Upcycling designer Kevin Germanier staged a fashion show on day one of the summit.Photo: Global Fashion Agenda
Sustainability is at a crossroads. This sentiment echoed around the annual Global Fashion Summit in Copenhagen last week, where the impacts of an industry facing existential headwinds could be felt.
Coordinated by non-profit Global Fashion Agenda (GFA), the summit rallies sustainable fashion stakeholders from across the value chain, sparking conversation around key bottlenecks, opportunities, and roadmaps for industry progress. There were fewer attendees this year, but GFA CEO Federica Marchionni puts this down to a “recalibration”, rather than a wholesale “retreat” from sustainability.

Global Fashion Agenda CEO Federica Marchionni at the celebration dinner on Thursday.
“In recent months, the realities of international travel have become more complex, and yet we still convened over a thousand registrants in-person and online from across the value chain, and facilitated more than 450 targeted introductions between innovators and decision-makers,” Marchionni explains. “Importantly, the quality of engagement was exceptionally high. The depth of the conversations, the roundtable participation, and the number of concrete collaborations initiated tell a much more important story.”

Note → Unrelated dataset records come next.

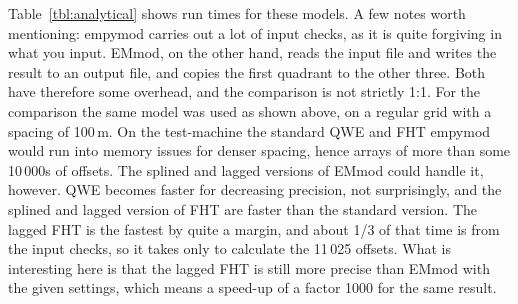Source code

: \documentclass[manuscript,revised]{geophysics}
\begin{document}
Table~\ref{tbl:analytical} shows run times for these models. A few notes worth
mentioning: empymod carries out a lot of input checks, as it is quite
forgiving in what you input. EMmod, on the other hand, reads the input file
and writes the result to an output file, and copies the first quadrant to the
other three. Both have therefore some overhead, and the comparison is not
strictly 1:1. For the comparison the same model was used as shown above, on a
regular grid with a spacing of 100\,m.  On the test-machine the standard
 QWE and FHT empymod would run into memory issues for denser
spacing, hence arrays of more than some 10\,000s of offsets.  The splined and
lagged versions of EMmod could handle it, however.
%
%
QWE becomes faster for decreasing precision, not surprisingly, and the splined
and lagged version of FHT are faster than the standard version. The lagged FHT
is the fastest by quite a margin, and about 1/3 of that time is from the input
checks, so it takes only  to calculate
the 11\,025 offsets.  What is interesting here is that the lagged FHT is still
more precise than EMmod with the given settings, which means a speed-up of a
factor 1000 for the same result.
\end{document}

As ever, there was a spate of news announced on-stage. Non-profit Paris Good Fashion revealed the topline results of its latest citizen consultation, gathering insights from the US, the UK, Italy and France on how consumers understand and engage with sustainability in fashion. Amsterdam-based fashion brand Martan won the Visa Young Creators: Recycle the Runway program. And Copenhagen-based jewelry giant Pandora — one of the summit’s associate sponsors — took to the stage with brand ambassador Pamela Anderson to celebrate the launch of its product-level carbon footprint initiative. (The brand has dubbed carbon footprints the “fifth C” of laboratory-grown diamonds.)

Amsterdam-based fashion brand Martan won the Visa Young Creators: Recycle the Runway program.
Elsewhere, Marchionni says the 14 closed-door roundtables offered deeper discussion and problem-solving, which will be followed up with “concrete next steps, partnerships, and action plans”. This year’s roundtables focused on scaling circular infrastructure, climate adaptation in sourcing regions, and the need for harmonized regulation.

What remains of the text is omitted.